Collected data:
Content starts
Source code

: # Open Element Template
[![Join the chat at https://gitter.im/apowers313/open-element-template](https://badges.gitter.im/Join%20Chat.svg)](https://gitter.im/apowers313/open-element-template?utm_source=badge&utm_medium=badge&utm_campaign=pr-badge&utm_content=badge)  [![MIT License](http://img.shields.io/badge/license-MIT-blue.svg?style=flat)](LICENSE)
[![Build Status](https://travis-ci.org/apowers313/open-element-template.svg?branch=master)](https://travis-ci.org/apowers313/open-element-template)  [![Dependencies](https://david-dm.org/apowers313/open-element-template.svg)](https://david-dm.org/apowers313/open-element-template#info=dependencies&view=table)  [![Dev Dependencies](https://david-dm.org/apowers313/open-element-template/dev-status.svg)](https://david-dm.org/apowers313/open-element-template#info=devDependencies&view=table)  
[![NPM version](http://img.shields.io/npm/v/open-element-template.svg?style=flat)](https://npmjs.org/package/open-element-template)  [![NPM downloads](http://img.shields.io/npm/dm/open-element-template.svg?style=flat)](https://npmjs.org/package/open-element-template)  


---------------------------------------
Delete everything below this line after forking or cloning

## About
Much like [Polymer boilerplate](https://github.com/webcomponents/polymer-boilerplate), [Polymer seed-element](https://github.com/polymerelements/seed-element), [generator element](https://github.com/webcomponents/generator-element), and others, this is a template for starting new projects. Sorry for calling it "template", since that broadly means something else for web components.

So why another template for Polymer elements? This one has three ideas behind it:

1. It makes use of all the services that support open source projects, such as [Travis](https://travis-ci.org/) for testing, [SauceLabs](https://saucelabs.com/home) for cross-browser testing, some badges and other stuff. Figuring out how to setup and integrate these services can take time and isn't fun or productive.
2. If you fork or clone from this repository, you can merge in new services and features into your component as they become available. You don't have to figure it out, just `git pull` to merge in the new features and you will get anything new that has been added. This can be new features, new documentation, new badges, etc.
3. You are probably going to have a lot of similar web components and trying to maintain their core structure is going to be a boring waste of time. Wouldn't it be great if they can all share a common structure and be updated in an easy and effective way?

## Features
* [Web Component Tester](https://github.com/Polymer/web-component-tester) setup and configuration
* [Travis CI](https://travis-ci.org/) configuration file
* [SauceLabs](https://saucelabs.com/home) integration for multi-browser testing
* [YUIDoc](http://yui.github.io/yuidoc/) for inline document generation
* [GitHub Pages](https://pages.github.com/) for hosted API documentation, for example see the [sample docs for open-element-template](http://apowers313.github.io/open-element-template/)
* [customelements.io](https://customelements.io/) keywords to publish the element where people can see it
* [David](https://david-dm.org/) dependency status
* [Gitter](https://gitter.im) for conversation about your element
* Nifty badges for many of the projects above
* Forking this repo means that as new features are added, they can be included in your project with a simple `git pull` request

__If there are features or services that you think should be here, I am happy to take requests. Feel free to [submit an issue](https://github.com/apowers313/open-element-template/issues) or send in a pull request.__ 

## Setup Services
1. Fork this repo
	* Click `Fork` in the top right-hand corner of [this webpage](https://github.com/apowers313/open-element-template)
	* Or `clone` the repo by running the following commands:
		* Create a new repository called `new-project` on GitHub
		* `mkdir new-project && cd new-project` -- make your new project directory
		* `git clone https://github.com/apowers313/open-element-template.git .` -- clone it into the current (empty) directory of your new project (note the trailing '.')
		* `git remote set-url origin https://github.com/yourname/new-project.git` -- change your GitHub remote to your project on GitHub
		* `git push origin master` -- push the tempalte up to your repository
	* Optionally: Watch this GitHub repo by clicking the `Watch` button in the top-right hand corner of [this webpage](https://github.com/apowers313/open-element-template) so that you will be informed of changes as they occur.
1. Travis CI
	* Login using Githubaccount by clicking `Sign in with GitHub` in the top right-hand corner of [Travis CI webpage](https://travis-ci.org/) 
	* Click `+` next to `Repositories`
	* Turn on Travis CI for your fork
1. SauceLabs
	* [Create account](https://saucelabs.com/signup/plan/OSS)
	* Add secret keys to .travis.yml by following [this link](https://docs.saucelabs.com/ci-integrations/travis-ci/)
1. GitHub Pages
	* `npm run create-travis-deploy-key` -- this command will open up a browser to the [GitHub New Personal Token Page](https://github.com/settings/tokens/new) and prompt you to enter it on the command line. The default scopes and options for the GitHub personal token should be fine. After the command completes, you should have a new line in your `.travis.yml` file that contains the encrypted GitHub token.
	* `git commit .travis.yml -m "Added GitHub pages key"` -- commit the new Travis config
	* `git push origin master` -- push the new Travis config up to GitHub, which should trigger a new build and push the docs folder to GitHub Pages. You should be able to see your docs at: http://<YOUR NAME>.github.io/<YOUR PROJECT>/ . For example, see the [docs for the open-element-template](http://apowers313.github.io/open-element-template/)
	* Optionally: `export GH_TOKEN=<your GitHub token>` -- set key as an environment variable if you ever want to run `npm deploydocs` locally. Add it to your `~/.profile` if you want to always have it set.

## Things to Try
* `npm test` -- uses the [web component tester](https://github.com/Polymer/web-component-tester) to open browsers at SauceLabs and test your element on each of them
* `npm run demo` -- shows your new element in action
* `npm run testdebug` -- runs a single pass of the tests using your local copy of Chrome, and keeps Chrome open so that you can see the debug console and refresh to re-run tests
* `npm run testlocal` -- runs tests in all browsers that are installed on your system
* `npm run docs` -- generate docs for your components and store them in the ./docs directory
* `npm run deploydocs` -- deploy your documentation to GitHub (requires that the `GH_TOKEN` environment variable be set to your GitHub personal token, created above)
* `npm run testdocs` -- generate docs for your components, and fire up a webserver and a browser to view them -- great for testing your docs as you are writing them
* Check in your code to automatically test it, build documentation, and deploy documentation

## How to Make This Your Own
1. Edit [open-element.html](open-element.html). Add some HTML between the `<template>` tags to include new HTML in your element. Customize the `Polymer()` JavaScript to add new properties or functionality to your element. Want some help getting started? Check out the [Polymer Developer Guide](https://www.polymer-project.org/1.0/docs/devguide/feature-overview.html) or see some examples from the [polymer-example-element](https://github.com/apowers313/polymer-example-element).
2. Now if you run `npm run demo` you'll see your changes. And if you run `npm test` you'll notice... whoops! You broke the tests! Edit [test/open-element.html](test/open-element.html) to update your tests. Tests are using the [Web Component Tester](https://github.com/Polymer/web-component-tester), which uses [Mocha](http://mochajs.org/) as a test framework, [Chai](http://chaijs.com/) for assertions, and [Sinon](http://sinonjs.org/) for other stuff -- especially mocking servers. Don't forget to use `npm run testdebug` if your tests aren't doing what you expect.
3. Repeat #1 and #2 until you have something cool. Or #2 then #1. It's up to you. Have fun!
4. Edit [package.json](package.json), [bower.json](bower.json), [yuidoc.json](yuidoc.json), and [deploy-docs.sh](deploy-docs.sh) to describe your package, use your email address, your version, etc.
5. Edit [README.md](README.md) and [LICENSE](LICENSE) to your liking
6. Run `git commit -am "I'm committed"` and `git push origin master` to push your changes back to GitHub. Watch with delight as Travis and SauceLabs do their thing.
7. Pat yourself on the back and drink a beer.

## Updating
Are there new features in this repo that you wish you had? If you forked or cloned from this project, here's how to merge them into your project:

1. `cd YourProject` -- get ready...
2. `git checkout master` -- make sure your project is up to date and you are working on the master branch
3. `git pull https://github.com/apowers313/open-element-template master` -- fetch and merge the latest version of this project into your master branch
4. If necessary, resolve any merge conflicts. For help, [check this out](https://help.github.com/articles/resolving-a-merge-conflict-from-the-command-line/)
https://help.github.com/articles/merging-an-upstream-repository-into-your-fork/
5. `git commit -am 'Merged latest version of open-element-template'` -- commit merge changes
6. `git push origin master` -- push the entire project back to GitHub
Content ends
BRIEF: Out of the data above, set down the lines from the one with "3. You are probably" to the one with "## Features", both included, exactly as written and with no additions.

WORKED SOLUTION:
3. You are probably going to have a lot of similar web components and trying to maintain their core structure is going to be a boring waste of time. Wouldn't it be great if they can all share a common structure and be updated in an easy and effective way?

## Features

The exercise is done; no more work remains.